Rendered images with source text:
[Start of Attachment]

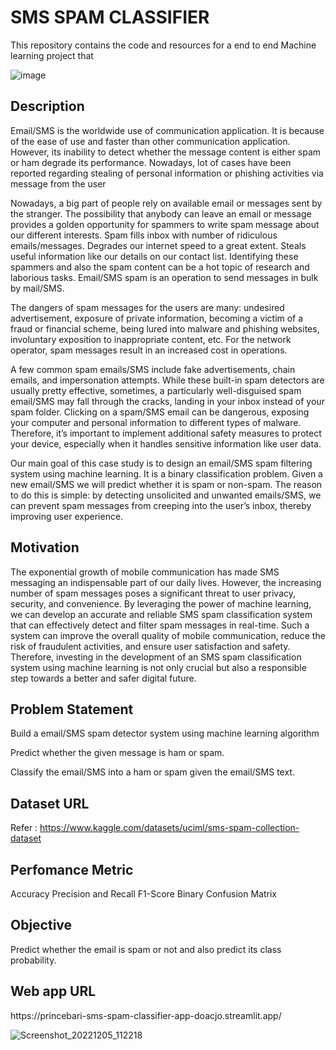 <h1>SMS SPAM CLASSIFIER</h1>
This repository contains the code and resources for a end to end Machine learning project that 

![image](https://user-images.githubusercontent.com/115543070/231711142-6189377b-ad18-4e72-8f8a-3baae59dbf86.png)

<h2> Description </h2>
Email/SMS is the worldwide use of communication application. It is because of the ease of use and faster than other communication application. However, its inability to detect whether the message content is either spam or ham degrade its performance. Nowadays, lot of cases have been reported regarding stealing of personal information or phishing activities via message from the user

Nowadays, a big part of people rely on available email or messages sent by the stranger. The possibility that anybody can leave an email or message provides a golden opportunity for spammers to write spam message about our different interests. Spam fills inbox with number of ridiculous emails/messages. Degrades our internet speed to a great extent. Steals useful information like our details on our contact list. Identifying these spammers and also the spam content can be a hot topic of research and laborious tasks. Email/SMS spam is an operation to send messages in bulk by mail/SMS.

The dangers of spam messages for the users are many: undesired advertisement, exposure of private information, becoming a victim of a fraud or financial scheme, being lured into malware and phishing websites, involuntary exposition to inappropriate content, etc. For the network operator, spam messages result in an increased cost in operations.

A few common spam emails/SMS include fake advertisements, chain emails, and impersonation attempts. While these built-in spam detectors are usually pretty effective, sometimes, a particularly well-disguised spam email/SMS may fall through the cracks, landing in your inbox instead of your spam folder. Clicking on a spam/SMS email can be dangerous, exposing your computer and personal information to different types of malware. Therefore, it’s important to implement additional safety measures to protect your device, especially when it handles sensitive information like user data.

Our main goal of this case study is to design an email/SMS spam filtering system using machine learning. It is a binary classification problem. Given a new email/SMS we will predict whether it is spam or non-spam. The reason to do this is simple: by detecting unsolicited and unwanted emails/SMS, we can prevent spam messages from creeping into the user’s inbox, thereby improving user experience.

<h2>Motivation</h2>
The exponential growth of mobile communication has made SMS messaging an indispensable part of our daily lives. However, the increasing number of spam messages poses a significant threat to user privacy, security, and convenience. By leveraging the power of machine learning, we can develop an accurate and reliable SMS spam classification system that can effectively detect and filter spam messages in real-time. Such a system can improve the overall quality of mobile communication, reduce the risk of fraudulent activities, and ensure user satisfaction and safety. Therefore, investing in the development of an SMS spam classification system using machine learning is not only crucial but also a responsible step towards a better and safer digital future.

<h2>Problem Statement</h2>

Build a email/SMS spam detector system using machine learning algorithm
  
Predict whether the given message is ham or spam.
  
Classify the email/SMS into a ham or spam given the email/SMS text.


  <h2>Dataset URL</h2>

Refer : https://www.kaggle.com/datasets/uciml/sms-spam-collection-dataset


<h2>Perfomance Metric </h2>

Accuracy
Precision and Recall
F1-Score
Binary Confusion Matrix

<h2>Objective</h2>
 Predict whether the email is spam or not and also predict its class probability.

<h2>Web app URL</h2>
  https://princebari-sms-spam-classifier-app-doacjo.streamlit.app/
  
![Screenshot_20221205_112218](https://user-images.githubusercontent.com/115543070/205559556-e06161c5-03b2-462f-aab0-924b91da87a9.png)


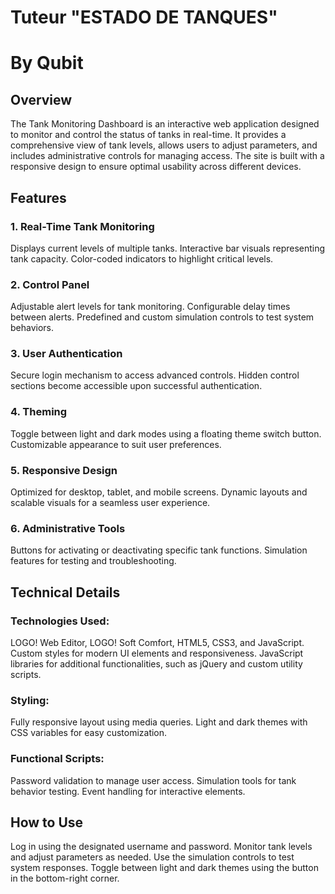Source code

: # Tuteur "ESTADO DE TANQUES"
# By Qubit
## Overview
The Tank Monitoring Dashboard is an interactive web application designed to monitor and control the status of tanks in real-time. It provides a comprehensive view of tank levels, allows users to adjust parameters, and includes administrative controls for managing access. The site is built with a responsive design to ensure optimal usability across different devices.

## Features
### 1. Real-Time Tank Monitoring
Displays current levels of multiple tanks.
Interactive bar visuals representing tank capacity.
Color-coded indicators to highlight critical levels.
### 2. Control Panel
Adjustable alert levels for tank monitoring.
Configurable delay times between alerts.
Predefined and custom simulation controls to test system behaviors.
### 3. User Authentication
Secure login mechanism to access advanced controls.
Hidden control sections become accessible upon successful authentication.
### 4. Theming
Toggle between light and dark modes using a floating theme switch button.
Customizable appearance to suit user preferences.
### 5. Responsive Design
Optimized for desktop, tablet, and mobile screens.
Dynamic layouts and scalable visuals for a seamless user experience.
### 6. Administrative Tools
Buttons for activating or deactivating specific tank functions.
Simulation features for testing and troubleshooting.

## Technical Details
### Technologies Used:
LOGO! Web Editor, LOGO! Soft Comfort, HTML5, CSS3, and JavaScript.
Custom styles for modern UI elements and responsiveness.
JavaScript libraries for additional functionalities, such as jQuery and custom utility scripts.

### Styling:
Fully responsive layout using media queries.
Light and dark themes with CSS variables for easy customization.

### Functional Scripts:
Password validation to manage user access.
Simulation tools for tank behavior testing.
Event handling for interactive elements.

## How to Use
Log in using the designated username and password.
Monitor tank levels and adjust parameters as needed.
Use the simulation controls to test system responses.
Toggle between light and dark themes using the button in the bottom-right corner.
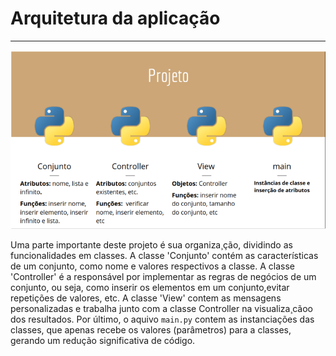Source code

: # Arquitetura da aplicação
---

![](graphics/arquitetura.png)

Uma parte importante deste projeto é sua organiza¸ção, dividindo as funcionalidades em classes. 
A classe 'Conjunto' contém as características de um conjunto, como nome e valores respectivos a classe. 
A classe 'Controller' é a responsável por implementar as regras de negócios de um conjunto, ou seja, como inserir os elementos em um conjunto,evitar repetições de valores, etc.
A classe 'View' contem as mensagens  personalizadas e trabalha junto com a classe Controller na visualiza¸cãoo dos resultados. Por último, o aquivo `main.py` contem as instanciações das classes, que apenas recebe os valores (parâmetros) para a classes, gerando um redução significativa de código.
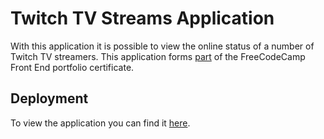 # Twitch TV Streams Application

With this application it is possible to view the online status of a number of Twitch TV streamers. This application forms [part](https://www.freecodecamp.org/challenges/use-the-twitchtv-json-api) of the FreeCodeCamp Front End portfolio certificate.

## Deployment

To view the application you can find it [here](https://blogscot.github.io/twitchtv-streams/).
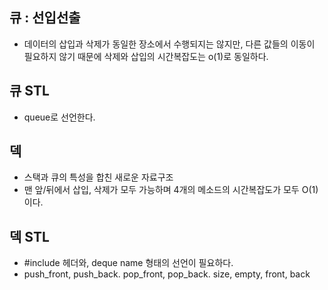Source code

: ## 큐 : 선입선출
- 데이터의 삽입과 삭제가 동일한 장소에서 수행되지는 않지만, 다른 값들의 이동이 필요하지 않기
때문에 삭제와 삽입의 시간복잡도는 o(1)로 동일하다.

## 큐 STL
- queue<int>로 선언한다.

## 덱
- 스택과 큐의 특성을 합친 새로운 자료구조
- 맨 앞/뒤에서 삽입, 삭제가 모두 가능하며 4개의 메소드의 시간복잡도가 모두 O(1)이다.

## 덱 STL
- #include <deque> 헤더와, deque<T> name 형태의 선언이 필요하다.
- push_front, push_back. pop_front, pop_back. size, empty, front, back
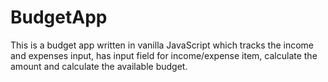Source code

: # BudgetApp
This is a budget app written in vanilla JavaScript which tracks the income and expenses input, has input field for income/expense item, calculate the  amount and 
calculate the available budget.
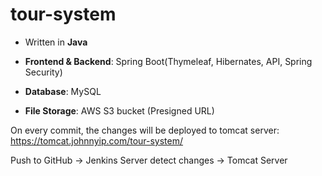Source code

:# tour-system

- Written in **Java**

- **Frontend & Backend**: Spring Boot(Thymeleaf, Hibernates, API, Spring Security)

- **Database**: MySQL

- **File Storage**: AWS S3 bucket (Presigned URL)


On every commit, the changes will be deployed to tomcat server: https://tomcat.johnnyip.com/tour-system/

Push to GitHub -> Jenkins Server detect changes -> Tomcat Server
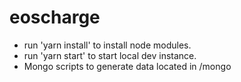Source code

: # eoscharge

- run 'yarn install' to install node modules.
- run 'yarn start' to start local dev instance.
- Mongo scripts to generate data located in /mongo
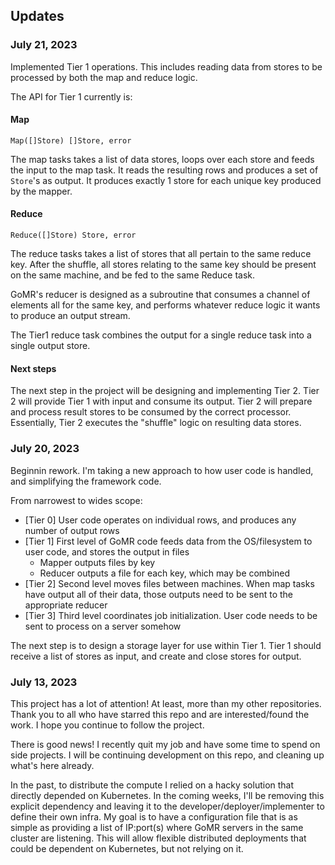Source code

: ## Updates

### July 21, 2023

Implemented Tier 1 operations.
This includes reading data from stores to be processed by both the map and reduce logic.

The API for Tier 1 currently is:

#### Map

`Map([]Store) []Store, error`

The map tasks takes a list of data stores, loops over each store and feeds the input to the map task.
It reads the resulting rows and produces a set of `Store`'s as output.
It produces exactly 1 store for each unique key produced by the mapper.

#### Reduce
`Reduce([]Store) Store, error`

The reduce tasks takes a list of stores that all pertain to the same reduce key.
After the shuffle, all stores relating to the same key should be present on the same machine, and be fed to the same Reduce task.

GoMR's reducer is designed as a subroutine that consumes a channel of elements all for the same key, and performs whatever reduce logic it wants to produce an output stream.

The Tier1 reduce task combines the output for a single reduce task into a single output store.

#### Next steps

The next step in the project will be designing and implementing Tier 2.
Tier 2 will provide Tier 1 with input and consume its output.
Tier 2 will prepare and process result stores to be consumed by the correct processor.
Essentially, Tier 2 executes the "shuffle" logic on resulting data stores.

### July 20, 2023

Beginnin rework.
I'm taking a new approach to how user code is handled, and simplifying the framework code.

From narrowest to wides scope:
- [Tier 0] User code operates on individual rows, and produces any number of output rows
- [Tier 1] First level of GoMR code feeds data from the OS/filesystem to user code, and stores the output in files
  - Mapper outputs files by key
  - Reducer outputs a file for each key, which may be combined
- [Tier 2] Second level moves files between machines. When map tasks have output all of their data, those outputs need to be sent to the appropriate reducer
- [Tier 3] Third level coordinates job initialization. User code needs to be sent to process on a server somehow

The next step is to design a storage layer for use within Tier 1.
Tier 1 should receive a list of stores as input, and create and close stores for output.

### July 13, 2023

This project has a lot of attention! At least, more than my other repositories.
Thank you to all who have starred this repo and are interested/found the work.
I hope you continue to follow the project.

There is good news! I recently quit my job and have some time to spend on side projects.
I will be continuing development on this repo, and cleaning up what's here already.

In the past, to distribute the compute I relied on a hacky solution that directly depended on Kubernetes.
In the coming weeks, I'll be removing this explicit dependency and leaving it to the developer/deployer/implementer to define their own infra.
My goal is to have a configuration file that is as simple as providing a list of IP:port(s) where GoMR servers in the same cluster are listening.
This will allow flexible distributed deployments that could be dependent on Kubernetes, but not relying on it.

[End of Attachment]

> _WORK ITEM_:
Copy out nothing but the lines from the beginning of the records through the one that contains "<h2> Description </h2>". Skip the pictures.

> _EXERCISE OUTPUT_:
 <h1>SMS SPAM CLASSIFIER</h1>
This repository contains the code and resources for a end to end Machine learning project that 

![image](https://user-images.githubusercontent.com/115543070/231711142-6189377b-ad18-4e72-8f8a-3baae59dbf86.png)

<h2> Description </h2>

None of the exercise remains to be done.